The point isn't that the Court needs to somehow bring the Constitution "up to date." Rather, the point here is that the Court should restore cogency and even-handedness to its constitutional doctrine. Simply put, no good reason exists to give greater deference to government regulation of broadcast or cable than to government regulation of Internet-delivered video or print newspapers. The Court should recognize that the analog-era rationale behinds its existing First Amendment jurisprudence that gives lesser constitutional protection to certain forms of media speech cannot be plausibly relied upon for denying digital-age equal treatment to alternative technologies.
A second round of Fox v. FCC at the Supreme Court would also give the justices a chance to make good on the Court's recent observation in Citizens United v. FEC (2010) that it "must decline to draw, and then redraw, constitutional lines based on particular media or technology used to disseminate political speech from a particular speaker," since "[t]he interpretive process itself would create an inevitable, pervasive, and serious risk of chilling protected speech pending the drawing of fine distinctions that, in the end, would themselves be questionable." As Justice Anthony Kennedy went on to write in Citizens United: "The Framers may have been unaware of certain types of speakers or forms of communication, but that does not mean that those speakers and media are entitled to less First Amendment protection than those types of speakers and media that provided the means of communicating political ideas when the Bill of Rights was adopted."

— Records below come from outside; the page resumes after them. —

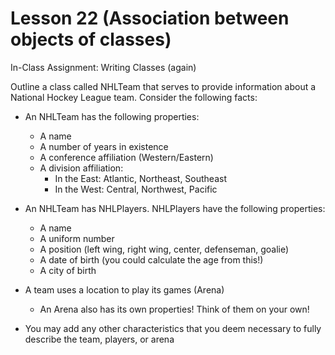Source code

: # Lesson 22 (Association between objects of classes)

In-Class Assignment: Writing Classes (again)

Outline a class called NHLTeam that serves to provide information about a National Hockey League team. Consider the following facts:
- An NHLTeam has the following properties:
  - A name
  - A number of years in existence
  - A conference affiliation (Western/Eastern)
  - A division affiliation:
    - In the East: Atlantic, Northeast, Southeast
    - In the West: Central, Northwest, Pacific

- An NHLTeam has NHLPlayers. NHLPlayers have the following
properties:
  - A name
  - A uniform number
  - A position (left wing, right wing, center, defenseman, goalie)
  - A date of birth (you could calculate the age from this!)
  - A city of birth
- A team uses a location to play its games (Arena)
  - An Arena also has its own properties! Think of them on your own!
- You may add any other characteristics that you deem necessary to fully describe the team, players, or arena
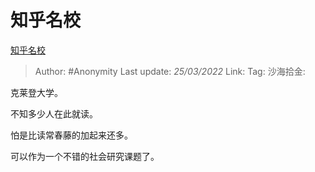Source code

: # 知乎名校
[知乎名校](https://zhuanlan.zhihu.com/p/485958690)

> Author: #Anonymity
> Last update: *25/03/2022*
> Link:
> Tag:
> 沙海拾金:

克莱登大学。

不知多少人在此就读。

怕是比读常春藤的加起来还多。

可以作为一个不错的社会研究课题了。
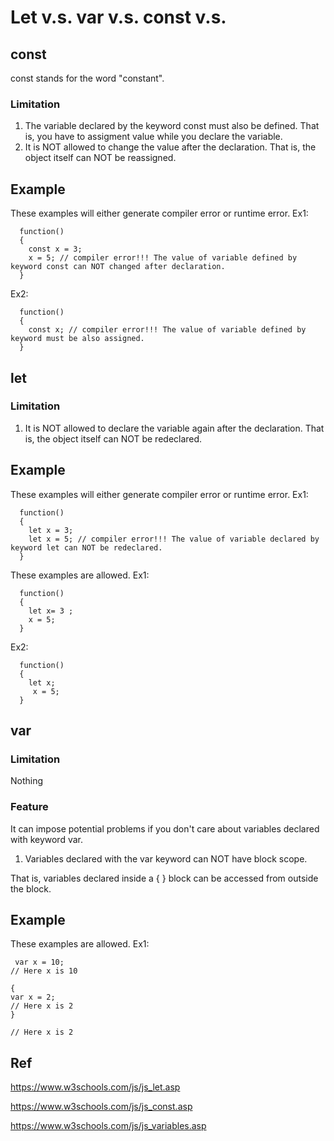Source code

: # Let v.s. var v.s. const v.s.
## const
const stands for the word "constant".

### Limitation
1) The variable declared by the keyword const must also be defined. That is, you have to assigment value while you declare the variable.
2) It is NOT allowed to change the value after the declaration. That is, the object itself can NOT be reassigned.

## Example 
These examples will either generate compiler error or runtime error.
Ex1:

      function()
      {
        const x = 3;
        x = 5; // compiler error!!! The value of variable defined by keyword const can NOT changed after declaration. 
      }
      
Ex2:

      function()
      {
        const x; // compiler error!!! The value of variable defined by keyword must be also assigned.
      }
      
## let
### Limitation
1) It is NOT allowed to declare the variable again after the declaration. That is, the object itself can NOT be redeclared.

## Example 
These examples will either generate compiler error or runtime error.
Ex1:

      function()
      {
        let x = 3;
        let x = 5; // compiler error!!! The value of variable declared by keyword let can NOT be redeclared. 
      }

These examples are allowed.
Ex1:

      function()
      {
        let x= 3 ;
        x = 5;
      }

Ex2:

      function()
      {
        let x;
         x = 5;
      }
      
## var
### Limitation
Nothing
### Feature
It can impose potential problems if you don't care about variables declared with keyword var.

1) Variables declared with the var keyword can NOT have block scope.

That is, variables declared inside a { } block can be accessed from outside the block.

## Example 
These examples are allowed.
Ex1:

     var x = 10;
    // Here x is 10

    {
    var x = 2;
    // Here x is 2
    }

    // Here x is 2
    
 ## Ref
 
 https://www.w3schools.com/js/js_let.asp
 
 https://www.w3schools.com/js/js_const.asp
 
 https://www.w3schools.com/js/js_variables.asp
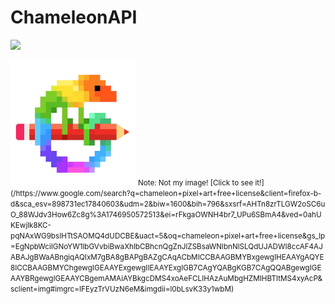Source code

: # ChameleonAPI
[![](https://jitpack.io/v/Nerd10000/ChameleonAPI.svg)](https://jitpack.io/#Nerd10000/ChameleonAPI)



<img src="logo.png" width="200" height="200">
<small>Note: Not my image! [Click to see it!](/https://www.google.com/search?q=chameleon+pixel+art+free+license&client=firefox-b-d&sca_esv=898731ec17840603&udm=2&biw=1600&bih=796&sxsrf=AHTn8zrTLGW2oSC6uO_88WJdv3How6Zc8g%3A1746950572513&ei=rFkgaOWNH4br7_UPu6SBmA4&ved=0ahUKEwjlk8KC-pqNAxWG9bsIHTtSAOMQ4dUDCBE&uact=5&oq=chameleon+pixel+art+free+license&gs_lp=EgNpbWciIGNoYW1lbGVvbiBwaXhlbCBhcnQgZnJlZSBsaWNlbnNlSLQdUJADWI8ccAF4AJABAJgBWaABngiqAQIxM7gBA8gBAPgBAZgCAqACbMICCBAAGBMYBxgewgIHEAAYgAQYE8ICCBAAGBMYChgewgIGEAAYExgewgIIEAAYExgIGB7CAgYQABgKGB7CAgQQABgewgIGEAAYBRgewgIGEAAYCBgemAMAiAYBkgcDMS4xoAeFCLIHAzAuMbgHZMIHBTItMS4xyAcP&sclient=img#imgrc=IFEyzTrVUzN6eM&imgdii=l0bLsvK33y1wbM)</small>
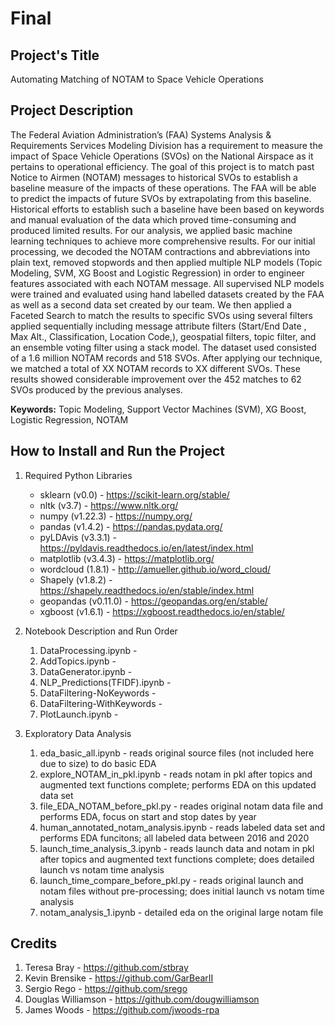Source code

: # Final

<h2> Project's Title </h2>

Automating Matching of NOTAM to Space Vehicle Operations

<h2> Project Description </h2> 

The Federal Aviation Administration’s (FAA) Systems Analysis & Requirements Services Modeling Division has a requirement to measure the impact of Space Vehicle Operations (SVOs) on the National Airspace as it pertains to operational efficiency.  The goal of this project is to match past Notice to Airmen (NOTAM) messages to historical SVOs to establish a baseline measure of the impacts of these operations.  The FAA will be able to predict the impacts of future SVOs by extrapolating from this baseline.  Historical efforts to establish such a baseline have been based on keywords and manual evaluation of the data which proved time-consuming and produced limited results. For our analysis, we applied basic machine learning techniques to achieve more comprehensive results.  For our initial processing, we decoded the NOTAM contractions and abbreviations into plain text, removed stopwords and then applied multiple NLP models (Topic Modeling, SVM, XG Boost and Logistic Regression) in order to engineer features associated with each NOTAM message.  All supervised NLP models were trained and evaluated using hand labelled datasets created by the FAA as well as a second data set created by our team. We then applied a Faceted Search to match the results to specific SVOs using several filters applied sequentially including message attribute filters (Start/End Date , Max Alt., Classification, Location Code,), geospatial filters, topic filter, and an ensemble voting filter using a stack model.  The dataset used consisted of a 1.6 million NOTAM records and 518 SVOs.  After applying our technique, we matched a total of XX NOTAM records to XX different SVOs.  These results showed considerable improvement over the 452 matches to 62 SVOs produced by the previous analyses.

**Keywords:** Topic Modeling, Support Vector Machines (SVM), XG Boost, Logistic Regression, NOTAM

<h2> How to Install and Run the Project </h2> 

1. Required Python Libraries
    - sklearn (v0.0) - https://scikit-learn.org/stable/ 
    - nltk (v3.7) - https://www.nltk.org/
    - numpy (v1.22.3) - https://numpy.org/
    - pandas (v1.4.2) - https://pandas.pydata.org/
    - pyLDAvis (v3.3.1) - https://pyldavis.readthedocs.io/en/latest/index.html
    - matplotlib (v3.4.3) - https://matplotlib.org/
    - wordcloud (1.8.1) - http://amueller.github.io/word_cloud/
    - Shapely (v1.8.2) - https://shapely.readthedocs.io/en/stable/index.html
    - geopandas (v0.11.0) - https://geopandas.org/en/stable/
    - xgboost (v1.6.1) - https://xgboost.readthedocs.io/en/stable/
    
2. Notebook Description and Run Order
    1. DataProcessing.ipynb - 
    2. AddTopics.ipynb - 
    3. DataGenerator.ipynb - 
    4. NLP_Predictions(TFIDF).ipynb - 
    5. DataFiltering-NoKeywords - 
    6. DataFiltering-WithKeywords - 
    7. PlotLaunch.ipynb - 

3. Exploratory Data Analysis
    1. eda_basic_all.ipynb - reads original source files (not included here due to size) to do basic EDA
    2. explore_NOTAM_in_pkl.ipynb - reads notam in pkl after topics and augmented text functions complete; performs EDA on this updated data set
    3. file_EDA_NOTAM_before_pkl.py - reades original notam data file and performs EDA, focus on start and stop dates by year
    4. human_annotated_notam_analysis.ipynb - reads labeled data set and performs EDA funcitons; all labeled data between 2016 and 2020
    5. launch_time_analysis_3.ipynb - reads launch data and notam in pkl after topics and augmented text functions complete; does detailed launch vs notam time analysis
    6. launch_time_compare_before_pkl.py - reads original launch and notam files without pre-processing; does initial launch vs notam time analysis
    7. notam_analysis_1.ipynb - detailed eda on the original large notam file

<h2> Credits </h2> 

   1. Teresa Bray - https://github.com/stbray
   2. Kevin Brensike - https://github.com/GarBearII
   3. Sergio Rego - https://github.com/srego
   4. Douglas Williamson - https://github.com/dougwilliamson
   5. James Woods - https://github.com/jwoods-rpa
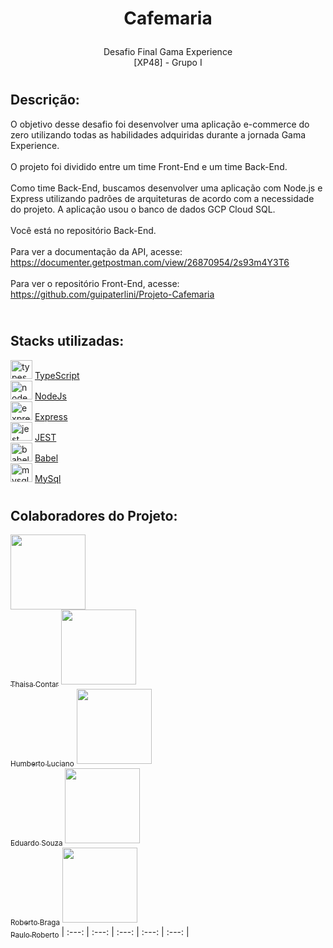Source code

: # <p align="center">Cafemaria</p>
<p align="center">Desafio Final Gama Experience <br> [XP48] - Grupo I</p>

# <p align="center"></p>    
## Descrição:
O objetivo desse desafio foi desenvolver uma aplicação e-commerce do zero utilizando todas as habilidades adquiridas durante a jornada Gama Experience.<br><br>
 O projeto foi dividido entre um time Front-End e um time Back-End.
 <br><br>
Como time Back-End, buscamos desenvolver uma aplicação com Node.js e Express utilizando padrões de arquiteturas de acordo com a necessidade do projeto. A aplicação usou o banco de dados GCP Cloud SQL.
<br><br>
Você está no repositório Back-End.
<br><br>
Para ver a documentação da API, acesse:<br>
https://documenter.getpostman.com/view/26870954/2s93m4Y3T6
 <br><br>
Para ver o repositório Front-End, acesse:<br>
 https://github.com/guipaterlini/Projeto-Cafemaria

## <br> Stacks utilizadas:

<img src="https://cdn.jsdelivr.net/gh/devicons/devicon/icons/typescript/typescript-original.svg" height="30" width="35" alt="typescript logo"  /> [TypeScript](https://www.typescriptlang.org/) <br>
<img src="https://cdn.jsdelivr.net/gh/devicons/devicon/icons//nodejs/nodejs-original.svg" height="30" width="35" alt="node logo"  /> [NodeJs](https://nodejs.org/en)<br>
<img src="https://cdn.jsdelivr.net/gh/devicons/devicon/icons/express/express-original.svg" height="30" width="35" alt="express logo"  /> [Express](https://www.npmjs.com/package/express)<br>
<img src="https://cdn.jsdelivr.net/gh/devicons/devicon/icons/jest/jest-plain.svg" height="30" width="35" alt="jest logo"  /> [JEST](https://jestjs.io/pt-BR/docs/getting-started)<br>
<img src="https://cdn.jsdelivr.net/gh/devicons/devicon/icons/babel/babel-original.svg" height="30" width="35" alt="babel logo"  /> [Babel](https://babeljs.io/docs)<br>
<img src="https://cdn.jsdelivr.net/gh/devicons/devicon/icons/mysql/mysql-original.svg" height="30" width="35" alt="mysql logo"  /> [MySql](https://dev.mysql.com/doc/)

# <p align="center"></p>    

## Colaboradores do Projeto:

[<img src="https://avatars.githubusercontent.com/u/121952905?v=4" width=120><br><sub>Thaisa Contar</sub>](https://github.com/thaisacontar) [<img src="https://avatars.githubusercontent.com/u/103616315?v=4" width=120><br><sub>Humberto Luciano</sub>](https://github.com/Humberto08) [<img src="https://avatars.githubusercontent.com/u/26369130?v=4" width=120><br><sub>Eduardo Souza</sub>](https://github.com/esfigueredo) [<img src="https://avatars.githubusercontent.com/u/119836426?v=4" width=120><br><sub>Roberto Braga</sub>](https://github.com/RBDevDBA) [<img src="https://avatars.githubusercontent.com/u/112999061?v=4" width=120><br><sub>Paulo Roberto</sub>](https://github.com/paulorobertorodrigues)
| :---: | :---: | :---: | :---: | :---: |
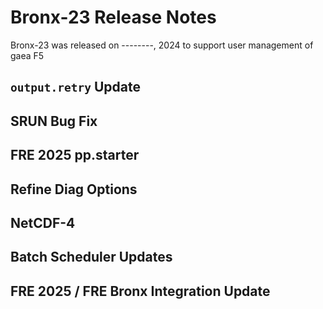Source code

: # Bronx-23 Release Notes

Bronx-23 was released on --------, 2024 to support user management of gaea F5 

## `output.retry` Update
## SRUN Bug Fix
## FRE 2025 pp.starter 
## Refine Diag Options
## NetCDF-4 
## Batch Scheduler Updates
## FRE 2025 / FRE Bronx Integration Update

The Second Circuit's commonsense reflection on the mismatch between Pacifica's rationale and today's media marketplace should cause the Supreme Court, if presented again with the opportunity, to undertake a serious reevaluation of its First Amendment jurisprudence. So should the importance of technological neutrality in constitutional free speech cases.
A future Fox v. FCC ruling by the Supreme Court could be the occasion for restoring constitutional principle while, at the same time, jettisoning doctrinal deviations that are tied to outdated apprehensions that prevailed in the analog era.